Yilang Zhang, Neal N. Xiong, Zheng Wei, Xin Yuan, Jian Wang
As a novel method eliminating chromatic aberration on objects, computational color constancy has becoming a fundamental prerequisite for many computer vision applications. Among algorithms performing this task, the learning-based ones have achieved great success in recent years. However, they fail to fully consider the spatial information of images, leaving plenty of room for improvement of the accuracy of illuminant estimation. In this paper, by exploiting the spatial information of images, we propose a color constancy algorithm called Attention Dense Color Constancy (ADCC) using convolutional neural network (CNN). Specifically, based on the 2D log-chrominance histograms of the input images as well as their specially augmented ones, ADCC estimates the illuminant with a self-attention DenseNet.
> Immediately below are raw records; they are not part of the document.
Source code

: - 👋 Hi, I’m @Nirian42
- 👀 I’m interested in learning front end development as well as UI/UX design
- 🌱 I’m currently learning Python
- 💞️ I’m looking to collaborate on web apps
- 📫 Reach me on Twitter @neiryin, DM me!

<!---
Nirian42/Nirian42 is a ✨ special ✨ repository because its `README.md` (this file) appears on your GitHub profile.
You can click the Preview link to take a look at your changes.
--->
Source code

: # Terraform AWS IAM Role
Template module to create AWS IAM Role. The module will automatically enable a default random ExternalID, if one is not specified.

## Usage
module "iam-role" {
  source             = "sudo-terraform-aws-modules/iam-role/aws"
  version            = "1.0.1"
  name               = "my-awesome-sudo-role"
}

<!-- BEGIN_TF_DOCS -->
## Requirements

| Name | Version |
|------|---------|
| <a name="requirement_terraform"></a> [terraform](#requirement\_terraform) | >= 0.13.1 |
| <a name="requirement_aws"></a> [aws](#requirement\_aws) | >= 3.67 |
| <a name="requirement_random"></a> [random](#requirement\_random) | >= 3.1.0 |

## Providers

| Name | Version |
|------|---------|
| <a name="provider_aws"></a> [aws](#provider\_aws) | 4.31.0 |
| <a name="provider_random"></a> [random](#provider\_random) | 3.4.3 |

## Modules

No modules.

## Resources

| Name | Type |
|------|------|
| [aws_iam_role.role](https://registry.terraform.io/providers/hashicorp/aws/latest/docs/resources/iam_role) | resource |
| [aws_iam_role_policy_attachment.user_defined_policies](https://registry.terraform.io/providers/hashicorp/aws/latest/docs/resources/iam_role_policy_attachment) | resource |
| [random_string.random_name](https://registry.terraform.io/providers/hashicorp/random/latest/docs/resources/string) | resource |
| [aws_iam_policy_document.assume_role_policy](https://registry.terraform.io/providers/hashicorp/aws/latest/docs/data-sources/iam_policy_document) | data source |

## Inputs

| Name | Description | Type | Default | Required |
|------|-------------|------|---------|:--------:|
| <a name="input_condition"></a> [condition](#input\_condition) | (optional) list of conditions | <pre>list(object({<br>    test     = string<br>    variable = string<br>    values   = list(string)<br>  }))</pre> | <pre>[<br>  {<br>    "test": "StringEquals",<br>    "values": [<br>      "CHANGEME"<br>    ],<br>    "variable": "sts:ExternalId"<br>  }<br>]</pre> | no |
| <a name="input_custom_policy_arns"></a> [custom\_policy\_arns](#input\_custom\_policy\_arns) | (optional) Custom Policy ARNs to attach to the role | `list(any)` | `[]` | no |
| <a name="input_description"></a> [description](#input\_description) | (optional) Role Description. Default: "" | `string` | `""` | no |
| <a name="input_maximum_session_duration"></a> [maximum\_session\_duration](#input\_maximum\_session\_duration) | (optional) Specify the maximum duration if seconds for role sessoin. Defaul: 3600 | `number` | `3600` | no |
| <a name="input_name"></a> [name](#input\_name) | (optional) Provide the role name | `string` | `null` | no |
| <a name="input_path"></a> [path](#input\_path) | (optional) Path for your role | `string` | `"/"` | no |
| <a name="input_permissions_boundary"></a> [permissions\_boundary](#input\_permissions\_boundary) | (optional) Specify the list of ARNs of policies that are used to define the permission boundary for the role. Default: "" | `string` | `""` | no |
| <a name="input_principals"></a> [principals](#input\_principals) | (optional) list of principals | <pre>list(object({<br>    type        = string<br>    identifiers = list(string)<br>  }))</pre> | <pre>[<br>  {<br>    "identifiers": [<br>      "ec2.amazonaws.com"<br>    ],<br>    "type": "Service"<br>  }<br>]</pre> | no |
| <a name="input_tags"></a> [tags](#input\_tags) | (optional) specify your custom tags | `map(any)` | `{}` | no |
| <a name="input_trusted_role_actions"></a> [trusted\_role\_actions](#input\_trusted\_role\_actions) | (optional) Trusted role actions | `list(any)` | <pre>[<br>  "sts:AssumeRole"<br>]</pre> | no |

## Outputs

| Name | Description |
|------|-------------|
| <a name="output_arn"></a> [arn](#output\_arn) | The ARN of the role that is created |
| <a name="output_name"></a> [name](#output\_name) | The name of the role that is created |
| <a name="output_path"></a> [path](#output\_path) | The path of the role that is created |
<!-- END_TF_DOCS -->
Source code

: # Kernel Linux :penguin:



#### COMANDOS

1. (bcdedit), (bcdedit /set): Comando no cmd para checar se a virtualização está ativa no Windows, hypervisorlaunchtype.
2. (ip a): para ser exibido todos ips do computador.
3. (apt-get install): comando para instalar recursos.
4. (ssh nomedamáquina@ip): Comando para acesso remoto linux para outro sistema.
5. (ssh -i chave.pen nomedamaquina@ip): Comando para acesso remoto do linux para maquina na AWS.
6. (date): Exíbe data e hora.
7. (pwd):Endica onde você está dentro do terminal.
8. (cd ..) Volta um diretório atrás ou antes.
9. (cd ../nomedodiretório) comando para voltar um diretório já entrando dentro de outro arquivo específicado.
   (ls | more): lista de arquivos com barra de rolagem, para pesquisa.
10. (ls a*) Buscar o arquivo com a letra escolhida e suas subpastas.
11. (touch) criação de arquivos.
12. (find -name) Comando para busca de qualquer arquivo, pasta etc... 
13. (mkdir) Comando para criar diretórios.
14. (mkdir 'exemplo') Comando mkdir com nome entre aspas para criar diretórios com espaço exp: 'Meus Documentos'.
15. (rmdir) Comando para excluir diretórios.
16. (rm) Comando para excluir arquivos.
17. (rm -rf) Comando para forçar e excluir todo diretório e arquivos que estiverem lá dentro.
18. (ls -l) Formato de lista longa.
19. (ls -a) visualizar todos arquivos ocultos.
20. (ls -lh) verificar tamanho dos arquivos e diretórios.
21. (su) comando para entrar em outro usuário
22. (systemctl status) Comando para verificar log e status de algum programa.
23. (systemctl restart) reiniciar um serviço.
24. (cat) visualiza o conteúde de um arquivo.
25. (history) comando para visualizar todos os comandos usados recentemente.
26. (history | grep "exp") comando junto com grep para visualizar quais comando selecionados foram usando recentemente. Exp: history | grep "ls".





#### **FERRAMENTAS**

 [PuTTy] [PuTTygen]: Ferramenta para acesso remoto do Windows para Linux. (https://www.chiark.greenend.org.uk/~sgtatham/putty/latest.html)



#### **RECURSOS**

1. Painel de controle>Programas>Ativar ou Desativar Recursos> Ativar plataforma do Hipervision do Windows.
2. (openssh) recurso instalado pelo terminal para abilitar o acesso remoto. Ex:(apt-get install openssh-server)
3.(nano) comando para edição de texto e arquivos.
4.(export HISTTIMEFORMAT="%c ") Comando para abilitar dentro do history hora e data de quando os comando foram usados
The augmented images help to tell apart the edge gradients, edge pixels and non-edge ones in log-histogram, which contribute significantly to the feature extraction and color-ambiguity elimination, thereby advancing the accuracy of illuminant estimation. Simulations and experiments on benchmark datasets demonstrate that the proposed algorithm is effective for illuminant estimation compared to the state-of-the-art methods. Thus, ADCC offers great potential in promoting applications of smart cities, such as smart camera, where color is an important factor for distinguishing objects.